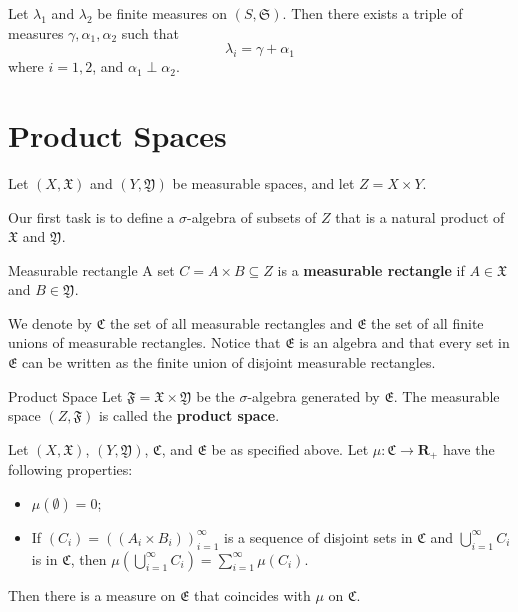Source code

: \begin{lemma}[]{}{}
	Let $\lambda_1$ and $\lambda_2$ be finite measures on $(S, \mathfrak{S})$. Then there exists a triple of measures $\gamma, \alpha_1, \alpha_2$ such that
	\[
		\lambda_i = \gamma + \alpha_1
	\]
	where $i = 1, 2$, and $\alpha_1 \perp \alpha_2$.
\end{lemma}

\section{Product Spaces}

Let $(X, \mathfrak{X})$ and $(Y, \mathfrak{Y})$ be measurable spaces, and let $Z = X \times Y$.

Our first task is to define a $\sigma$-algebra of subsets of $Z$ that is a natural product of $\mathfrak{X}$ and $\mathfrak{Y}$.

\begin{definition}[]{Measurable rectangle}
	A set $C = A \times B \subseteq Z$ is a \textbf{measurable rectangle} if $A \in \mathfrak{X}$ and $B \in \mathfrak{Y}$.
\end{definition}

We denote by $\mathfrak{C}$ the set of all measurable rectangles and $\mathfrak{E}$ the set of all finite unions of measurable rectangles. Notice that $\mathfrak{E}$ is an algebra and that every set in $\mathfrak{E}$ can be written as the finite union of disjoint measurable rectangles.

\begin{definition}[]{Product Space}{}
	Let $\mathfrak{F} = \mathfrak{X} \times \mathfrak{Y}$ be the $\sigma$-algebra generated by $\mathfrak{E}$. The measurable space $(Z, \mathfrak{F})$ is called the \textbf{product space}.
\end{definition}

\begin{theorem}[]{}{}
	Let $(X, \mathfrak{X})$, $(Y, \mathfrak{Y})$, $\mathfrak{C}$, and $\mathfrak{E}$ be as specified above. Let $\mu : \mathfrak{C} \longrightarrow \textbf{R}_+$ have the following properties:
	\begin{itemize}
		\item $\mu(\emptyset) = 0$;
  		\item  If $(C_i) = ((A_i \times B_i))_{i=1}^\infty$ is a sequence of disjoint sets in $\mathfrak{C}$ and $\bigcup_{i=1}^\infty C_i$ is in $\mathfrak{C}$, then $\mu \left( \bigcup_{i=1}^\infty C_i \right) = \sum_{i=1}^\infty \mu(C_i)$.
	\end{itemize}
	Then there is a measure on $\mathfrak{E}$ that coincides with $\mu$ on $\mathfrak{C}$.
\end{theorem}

· · · ·

▶ _Problem_:
For every line in the data above that holds "algebra", return the line itself.

▶ _Answer for the task_:
Our first task is to define a $\sigma$-algebra of subsets of $Z$ that is a natural product of $\mathfrak{X}$ and $\mathfrak{Y}$.
We denote by $\mathfrak{C}$ the set of all measurable rectangles and $\mathfrak{E}$ the set of all finite unions of measurable rectangles. Notice that $\mathfrak{E}$ is an algebra and that every set in $\mathfrak{E}$ can be written as the finite union of disjoint measurable rectangles.
	Let $\mathfrak{F} = \mathfrak{X} \times \mathfrak{Y}$ be the $\sigma$-algebra generated by $\mathfrak{E}$. The measurable space $(Z, \mathfrak{F})$ is called the \textbf{product space}.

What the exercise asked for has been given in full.